**PROMPT:**
Transcribe every record verbatim; no pictures.

**MATERIAL TO PROCESS:**
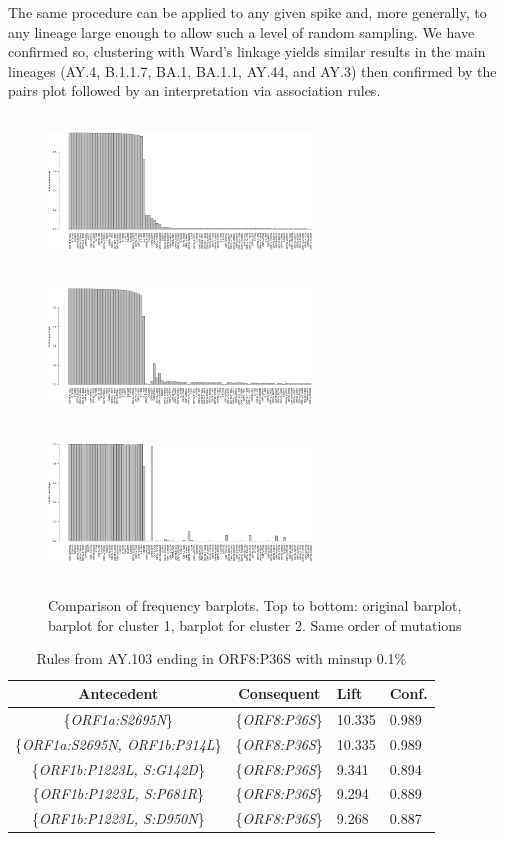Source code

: \documentclass[twoside,twocolumn]{article}
\begin{document}
	The same procedure can be applied to any given spike and, more generally, to any lineage large enough to allow such a level of random sampling. We have confirmed so, clustering with Ward's linkage yields similar results in the main lineages (AY.4, B.1.1.7, BA.1, BA.1.1, AY.44, and AY.3) then confirmed by the pairs plot followed by an interpretation via association rules. 
	\begin{figure}[h]
		\caption{Comparison of frequency barplots. Top to bottom: original barplot, barplot for cluster 1, barplot for cluster 2. Same order of mutations}
		\label{comparison}
		\centering
		\includegraphics[width=70mm, height=40mm]{c0.png}
		\includegraphics[width=70mm, height=40mm]{c1.png}
		\includegraphics[width=70mm, height=40mm]{c2.png}
	\end{figure}
	\begin{table}[htb]
		\caption{Rules from AY.103 ending in ORF8:P36S with minsup 0.1\%}
		\label{table:1}
		\renewcommand{\tabcolsep}{2pc} %
		\renewcommand{\arraystretch}{1.5} %
		\begin{tabularx}{\linewidth}{| c | c | X | X |}
			\hline
			Antecedent & Consequent & Lift & Conf. \\
			\hline
			\{\textit{ORF1a:S2695N}\} & \{\textit{ORF8:P36S}\}  & 10.335 & 0.989\\
			\{\textit{ORF1a:S2695N, ORF1b:P314L}\} & \{\textit{ORF8:P36S}\} & 10.335 & 0.989\\
			\{\textit{ORF1b:P1223L, S:G142D}\} & \{\textit{ORF8:P36S}\} & 9.341 & 0.894\\
			\{\textit{ORF1b:P1223L, S:P681R}\} & \{\textit{ORF8:P36S}\} & 9.294 & 0.889\\
			\{\textit{ORF1b:P1223L, S:D950N}\} & \{\textit{ORF8:P36S}\} & 9.268 & 0.887\\
			\hline
		\end{tabularx}\\[4pt]
	\end{table}
\end{document}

**SOLUTION:**
Source code

: \documentclass[twoside,twocolumn]{article}
\begin{document}
	The same procedure can be applied to any given spike and, more generally, to any lineage large enough to allow such a level of random sampling. We have confirmed so, clustering with Ward's linkage yields similar results in the main lineages (AY.4, B.1.1.7, BA.1, BA.1.1, AY.44, and AY.3) then confirmed by the pairs plot followed by an interpretation via association rules. 
	\begin{figure}[h]
		\caption{Comparison of frequency barplots. Top to bottom: original barplot, barplot for cluster 1, barplot for cluster 2. Same order of mutations}
		\label{comparison}
		\centering
		\includegraphics[width=70mm, height=40mm]{c0.png}
		\includegraphics[width=70mm, height=40mm]{c1.png}
		\includegraphics[width=70mm, height=40mm]{c2.png}
	\end{figure}
	\begin{table}[htb]
		\caption{Rules from AY.103 ending in ORF8:P36S with minsup 0.1\%}
		\label{table:1}
		\renewcommand{\tabcolsep}{2pc} %
		\renewcommand{\arraystretch}{1.5} %
		\begin{tabularx}{\linewidth}{| c | c | X | X |}
			\hline
			Antecedent & Consequent & Lift & Conf. \\
			\hline
			\{\textit{ORF1a:S2695N}\} & \{\textit{ORF8:P36S}\}  & 10.335 & 0.989\\
			\{\textit{ORF1a:S2695N, ORF1b:P314L}\} & \{\textit{ORF8:P36S}\} & 10.335 & 0.989\\
			\{\textit{ORF1b:P1223L, S:G142D}\} & \{\textit{ORF8:P36S}\} & 9.341 & 0.894\\
			\{\textit{ORF1b:P1223L, S:P681R}\} & \{\textit{ORF8:P36S}\} & 9.294 & 0.889\\
			\{\textit{ORF1b:P1223L, S:D950N}\} & \{\textit{ORF8:P36S}\} & 9.268 & 0.887\\
			\hline
		\end{tabularx}\\[4pt]
	\end{table}
\end{document}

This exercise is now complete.